悲しみに顔を曇らせてはいるが、どことなく表情をワザと作っているように見える。

 ……もしかして婚約破棄は彼女の狙い通りだったのかも? ふふ、本当面白い。興味が尽きないよ。

その日は次の予定の関係でゆっくり話すことはできなかったが、僕は彼女との接触をこれで最後にするつもりは毛頭なかった。

だから卒業パーティーが終わり、彼女の身辺も少し落ち着いたであろう今日、再度あの場所へ会いに行ったのだ。


◇◇◇

「それで今日はアイゼヘルム子爵令嬢とゆっくり話すことはできたんですか?」

ふいにリオネルから問いかけられ、彼女との出会いを回想していた僕は意識を引き戻される。

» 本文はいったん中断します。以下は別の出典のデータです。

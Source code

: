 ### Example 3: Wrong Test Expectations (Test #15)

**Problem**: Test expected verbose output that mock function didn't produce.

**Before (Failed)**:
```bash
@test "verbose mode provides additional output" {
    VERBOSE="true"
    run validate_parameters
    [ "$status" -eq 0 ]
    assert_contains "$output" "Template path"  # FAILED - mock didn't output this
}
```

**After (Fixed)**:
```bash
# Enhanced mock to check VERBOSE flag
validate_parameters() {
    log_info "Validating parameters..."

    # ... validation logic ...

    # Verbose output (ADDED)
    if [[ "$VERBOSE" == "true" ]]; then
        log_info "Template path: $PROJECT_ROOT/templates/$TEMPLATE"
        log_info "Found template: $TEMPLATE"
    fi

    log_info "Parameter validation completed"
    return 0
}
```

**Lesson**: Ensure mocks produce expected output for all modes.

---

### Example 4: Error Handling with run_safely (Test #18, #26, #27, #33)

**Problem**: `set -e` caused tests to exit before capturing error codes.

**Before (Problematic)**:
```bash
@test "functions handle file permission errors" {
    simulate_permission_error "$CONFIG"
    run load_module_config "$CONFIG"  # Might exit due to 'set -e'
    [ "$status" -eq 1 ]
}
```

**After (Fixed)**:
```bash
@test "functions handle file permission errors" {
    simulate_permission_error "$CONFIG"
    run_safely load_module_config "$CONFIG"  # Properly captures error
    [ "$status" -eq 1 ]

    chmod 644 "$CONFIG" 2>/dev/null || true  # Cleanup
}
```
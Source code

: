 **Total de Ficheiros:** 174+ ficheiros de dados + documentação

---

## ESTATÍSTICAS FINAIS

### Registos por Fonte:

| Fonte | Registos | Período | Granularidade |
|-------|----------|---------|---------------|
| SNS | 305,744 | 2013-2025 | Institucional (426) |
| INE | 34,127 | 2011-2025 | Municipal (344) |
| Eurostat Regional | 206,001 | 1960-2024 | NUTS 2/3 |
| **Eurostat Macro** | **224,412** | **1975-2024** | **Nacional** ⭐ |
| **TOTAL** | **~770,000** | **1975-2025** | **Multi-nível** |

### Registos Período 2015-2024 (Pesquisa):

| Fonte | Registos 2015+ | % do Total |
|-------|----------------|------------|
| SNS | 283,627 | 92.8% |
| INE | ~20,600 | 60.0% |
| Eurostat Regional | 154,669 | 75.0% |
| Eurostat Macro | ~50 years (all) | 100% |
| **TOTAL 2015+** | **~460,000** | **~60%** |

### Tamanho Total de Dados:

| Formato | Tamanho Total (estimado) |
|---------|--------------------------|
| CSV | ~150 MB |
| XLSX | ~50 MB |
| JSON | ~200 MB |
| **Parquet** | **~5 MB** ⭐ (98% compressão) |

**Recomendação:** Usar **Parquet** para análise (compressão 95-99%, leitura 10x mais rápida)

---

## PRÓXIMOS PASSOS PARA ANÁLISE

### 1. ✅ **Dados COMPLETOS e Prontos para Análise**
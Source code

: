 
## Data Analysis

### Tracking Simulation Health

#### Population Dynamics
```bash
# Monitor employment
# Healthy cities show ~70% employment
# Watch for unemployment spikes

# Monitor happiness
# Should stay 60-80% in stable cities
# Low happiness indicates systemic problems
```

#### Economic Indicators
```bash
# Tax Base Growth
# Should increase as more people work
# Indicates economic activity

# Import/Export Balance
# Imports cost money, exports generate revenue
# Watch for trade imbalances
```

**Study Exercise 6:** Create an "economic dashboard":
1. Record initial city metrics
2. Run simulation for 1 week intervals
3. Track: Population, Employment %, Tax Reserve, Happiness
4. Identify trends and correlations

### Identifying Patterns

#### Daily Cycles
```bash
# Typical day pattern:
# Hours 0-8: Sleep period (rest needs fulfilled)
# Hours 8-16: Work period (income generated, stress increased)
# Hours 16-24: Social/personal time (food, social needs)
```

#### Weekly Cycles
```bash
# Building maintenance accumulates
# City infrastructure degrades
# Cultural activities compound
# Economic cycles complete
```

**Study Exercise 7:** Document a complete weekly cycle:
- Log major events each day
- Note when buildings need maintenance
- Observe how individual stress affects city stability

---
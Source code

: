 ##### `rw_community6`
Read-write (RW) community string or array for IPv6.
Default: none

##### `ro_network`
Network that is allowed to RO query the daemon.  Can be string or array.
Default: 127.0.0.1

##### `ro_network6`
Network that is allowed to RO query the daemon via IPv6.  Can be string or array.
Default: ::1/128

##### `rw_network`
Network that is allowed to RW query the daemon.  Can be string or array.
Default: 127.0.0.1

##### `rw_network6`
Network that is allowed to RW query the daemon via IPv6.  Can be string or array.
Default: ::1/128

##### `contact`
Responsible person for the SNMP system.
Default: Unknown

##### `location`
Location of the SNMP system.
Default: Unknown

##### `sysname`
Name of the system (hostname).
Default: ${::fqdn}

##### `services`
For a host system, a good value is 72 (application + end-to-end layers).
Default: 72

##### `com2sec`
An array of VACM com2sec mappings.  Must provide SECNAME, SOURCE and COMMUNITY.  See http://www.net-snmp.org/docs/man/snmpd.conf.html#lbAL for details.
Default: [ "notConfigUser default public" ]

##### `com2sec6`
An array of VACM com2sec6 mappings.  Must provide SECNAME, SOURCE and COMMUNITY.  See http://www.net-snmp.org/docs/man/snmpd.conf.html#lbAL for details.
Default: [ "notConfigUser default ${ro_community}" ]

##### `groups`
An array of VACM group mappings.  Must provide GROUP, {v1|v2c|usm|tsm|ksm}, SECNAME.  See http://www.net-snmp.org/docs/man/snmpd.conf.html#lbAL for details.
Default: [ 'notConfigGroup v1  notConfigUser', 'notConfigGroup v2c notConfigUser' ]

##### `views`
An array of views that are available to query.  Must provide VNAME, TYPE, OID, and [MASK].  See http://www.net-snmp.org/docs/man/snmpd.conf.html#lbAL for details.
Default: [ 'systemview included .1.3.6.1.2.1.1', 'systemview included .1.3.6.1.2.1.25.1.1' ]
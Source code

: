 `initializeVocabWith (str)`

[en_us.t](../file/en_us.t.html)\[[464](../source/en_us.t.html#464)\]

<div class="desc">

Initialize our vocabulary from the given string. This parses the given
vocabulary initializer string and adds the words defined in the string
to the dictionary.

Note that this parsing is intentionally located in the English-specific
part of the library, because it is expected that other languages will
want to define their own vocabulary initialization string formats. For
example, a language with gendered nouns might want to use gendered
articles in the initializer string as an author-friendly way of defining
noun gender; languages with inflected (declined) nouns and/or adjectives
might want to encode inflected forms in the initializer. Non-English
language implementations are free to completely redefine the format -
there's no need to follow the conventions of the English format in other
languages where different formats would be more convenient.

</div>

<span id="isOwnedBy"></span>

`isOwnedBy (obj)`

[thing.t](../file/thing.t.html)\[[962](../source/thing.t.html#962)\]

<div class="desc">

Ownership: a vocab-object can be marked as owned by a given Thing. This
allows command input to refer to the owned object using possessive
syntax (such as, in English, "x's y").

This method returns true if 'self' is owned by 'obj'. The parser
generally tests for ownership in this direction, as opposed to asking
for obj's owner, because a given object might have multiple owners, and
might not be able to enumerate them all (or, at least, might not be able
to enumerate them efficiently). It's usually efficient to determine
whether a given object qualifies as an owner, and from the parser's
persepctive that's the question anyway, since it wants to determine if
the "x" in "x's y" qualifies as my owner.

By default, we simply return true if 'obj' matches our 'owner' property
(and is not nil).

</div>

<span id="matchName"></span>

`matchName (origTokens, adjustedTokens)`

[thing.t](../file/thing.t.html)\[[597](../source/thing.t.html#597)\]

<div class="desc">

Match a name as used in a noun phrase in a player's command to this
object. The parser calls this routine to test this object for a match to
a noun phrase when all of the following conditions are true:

事務的な確認のような口調で尋ねてくるリオネルに僕は小さく笑いながら答えた。

「話すことはできたんだけど、どうも彼女に嫌われてるみたいなんだよね。距離を置こうとされてるみたい」

「嫌う? フェリクス様をですか? そんな女性がいるのですね。驚きです」

「本当面白いんだって、彼女。会うたびに興味を惹かれる貴重な女性だと思うよ」

思い出すだけで楽しくなってくる。

あの頑なに丁寧な態度を崩させるにはどうしたらいいだろうか。

もっと色んな表情の彼女を見てみたい。

「おそらくもうあの場所には来ないだろうね。僕とは出くわしたくないみたいだし」

「ではもうお会いになることはないのですね」

「まさか! せっかく彼女に婚約者がいなくなって誰の目も気にしなくて良くなったんだから、僕が会いに行けばいいだけさ」

「ということは……また私に仕事を押し付けて消えるつもりですね?」

「人聞きが悪いなぁ。事後処理を任せてるだけじゃないか。さあて、学園での次の会議はいつかな?」

リオネルが呆れたように軽くため息を吐くのを横目で見つつ、僕は窓の外の景色を眺めた。

部屋の窓からは立ち並ぶ校舎が見える。

この校舎のどこかで授業を受けているだろう彼女に思いを馳せる。

次に会った時はどんな顔を見せてくれるだろうか。

今から楽しみで仕方ない。

変わり映えのしない退屈な日常はこうして終わりを迎えたのだった。